> **Task prompt**:
Would you repeat, exactly as given, the line with "证明：\(2\boldsym" and every line after it to the end of the entries?

> **Listed records**:
#####

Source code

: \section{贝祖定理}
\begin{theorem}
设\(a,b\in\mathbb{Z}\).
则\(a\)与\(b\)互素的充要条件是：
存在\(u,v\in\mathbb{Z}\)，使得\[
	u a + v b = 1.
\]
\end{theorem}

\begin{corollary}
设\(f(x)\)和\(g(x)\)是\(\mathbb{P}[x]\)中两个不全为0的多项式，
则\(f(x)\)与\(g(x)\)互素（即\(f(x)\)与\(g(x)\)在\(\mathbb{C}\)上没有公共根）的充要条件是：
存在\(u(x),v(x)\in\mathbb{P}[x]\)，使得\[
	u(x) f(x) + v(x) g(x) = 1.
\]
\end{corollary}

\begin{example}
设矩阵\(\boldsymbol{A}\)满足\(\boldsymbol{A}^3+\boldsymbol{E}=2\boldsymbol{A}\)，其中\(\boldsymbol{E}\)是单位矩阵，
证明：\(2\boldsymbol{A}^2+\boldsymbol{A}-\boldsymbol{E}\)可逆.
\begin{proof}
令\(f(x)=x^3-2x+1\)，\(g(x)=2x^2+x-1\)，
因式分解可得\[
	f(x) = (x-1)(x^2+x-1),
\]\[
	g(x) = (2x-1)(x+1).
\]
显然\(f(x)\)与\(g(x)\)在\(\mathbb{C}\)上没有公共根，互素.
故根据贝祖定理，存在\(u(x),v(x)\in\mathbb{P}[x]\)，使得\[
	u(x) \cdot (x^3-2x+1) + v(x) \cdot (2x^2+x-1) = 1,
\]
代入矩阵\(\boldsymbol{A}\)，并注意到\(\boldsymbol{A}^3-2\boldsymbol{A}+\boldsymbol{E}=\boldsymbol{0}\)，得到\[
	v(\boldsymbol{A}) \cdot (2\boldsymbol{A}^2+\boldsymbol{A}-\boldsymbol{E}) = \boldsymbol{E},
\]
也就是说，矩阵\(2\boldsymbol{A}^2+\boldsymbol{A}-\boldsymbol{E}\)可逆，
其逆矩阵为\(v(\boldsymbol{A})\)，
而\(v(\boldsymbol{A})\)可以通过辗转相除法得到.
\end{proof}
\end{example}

#####

> **Task output**:
证明：\(2\boldsymbol{A}^2+\boldsymbol{A}-\boldsymbol{E}\)可逆.
\begin{proof}
令\(f(x)=x^3-2x+1\)，\(g(x)=2x^2+x-1\)，
因式分解可得\[
	f(x) = (x-1)(x^2+x-1),
\]\[
	g(x) = (2x-1)(x+1).
\]
显然\(f(x)\)与\(g(x)\)在\(\mathbb{C}\)上没有公共根，互素.
故根据贝祖定理，存在\(u(x),v(x)\in\mathbb{P}[x]\)，使得\[
	u(x) \cdot (x^3-2x+1) + v(x) \cdot (2x^2+x-1) = 1,
\]
代入矩阵\(\boldsymbol{A}\)，并注意到\(\boldsymbol{A}^3-2\boldsymbol{A}+\boldsymbol{E}=\boldsymbol{0}\)，得到\[
	v(\boldsymbol{A}) \cdot (2\boldsymbol{A}^2+\boldsymbol{A}-\boldsymbol{E}) = \boldsymbol{E},
\]
也就是说，矩阵\(2\boldsymbol{A}^2+\boldsymbol{A}-\boldsymbol{E}\)可逆，
其逆矩阵为\(v(\boldsymbol{A})\)，
而\(v(\boldsymbol{A})\)可以通过辗转相除法得到.
\end{proof}
\end{example}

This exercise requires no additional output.